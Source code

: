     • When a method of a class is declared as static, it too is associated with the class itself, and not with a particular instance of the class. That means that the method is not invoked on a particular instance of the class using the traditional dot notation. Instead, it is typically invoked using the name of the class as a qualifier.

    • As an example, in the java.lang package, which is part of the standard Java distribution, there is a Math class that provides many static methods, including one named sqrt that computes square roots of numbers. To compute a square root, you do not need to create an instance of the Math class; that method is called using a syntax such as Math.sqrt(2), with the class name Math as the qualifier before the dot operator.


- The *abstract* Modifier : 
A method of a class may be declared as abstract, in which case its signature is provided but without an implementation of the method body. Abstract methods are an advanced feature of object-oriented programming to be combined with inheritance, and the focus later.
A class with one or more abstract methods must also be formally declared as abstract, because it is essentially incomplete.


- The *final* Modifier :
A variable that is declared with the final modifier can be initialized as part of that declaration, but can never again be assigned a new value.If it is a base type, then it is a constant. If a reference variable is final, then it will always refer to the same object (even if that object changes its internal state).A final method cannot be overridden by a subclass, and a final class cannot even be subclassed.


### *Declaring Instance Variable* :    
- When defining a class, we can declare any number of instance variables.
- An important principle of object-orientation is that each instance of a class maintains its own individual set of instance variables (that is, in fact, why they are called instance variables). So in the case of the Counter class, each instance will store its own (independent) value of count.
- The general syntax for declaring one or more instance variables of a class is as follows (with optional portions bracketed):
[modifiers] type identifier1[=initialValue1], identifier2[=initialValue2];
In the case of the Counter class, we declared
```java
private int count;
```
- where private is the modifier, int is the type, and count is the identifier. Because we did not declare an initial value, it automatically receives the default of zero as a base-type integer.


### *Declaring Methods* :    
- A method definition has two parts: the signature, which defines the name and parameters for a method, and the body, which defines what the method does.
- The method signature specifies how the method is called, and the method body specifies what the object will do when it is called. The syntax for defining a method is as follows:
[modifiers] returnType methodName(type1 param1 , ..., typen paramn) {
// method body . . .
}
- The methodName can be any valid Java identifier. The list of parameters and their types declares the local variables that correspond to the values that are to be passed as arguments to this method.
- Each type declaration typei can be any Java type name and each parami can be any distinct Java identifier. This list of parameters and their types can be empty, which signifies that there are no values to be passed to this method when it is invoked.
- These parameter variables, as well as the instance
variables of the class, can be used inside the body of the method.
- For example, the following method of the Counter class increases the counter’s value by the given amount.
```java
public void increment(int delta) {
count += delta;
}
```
• • • • • • •
* **Activity**
In the records above, find each line that mentions the string "more", then copy it.

* **Answer space**
A class with one or more abstract methods must also be formally declared as abstract, because it is essentially incomplete.
- The general syntax for declaring one or more instance variables of a class is as follows (with optional portions bracketed):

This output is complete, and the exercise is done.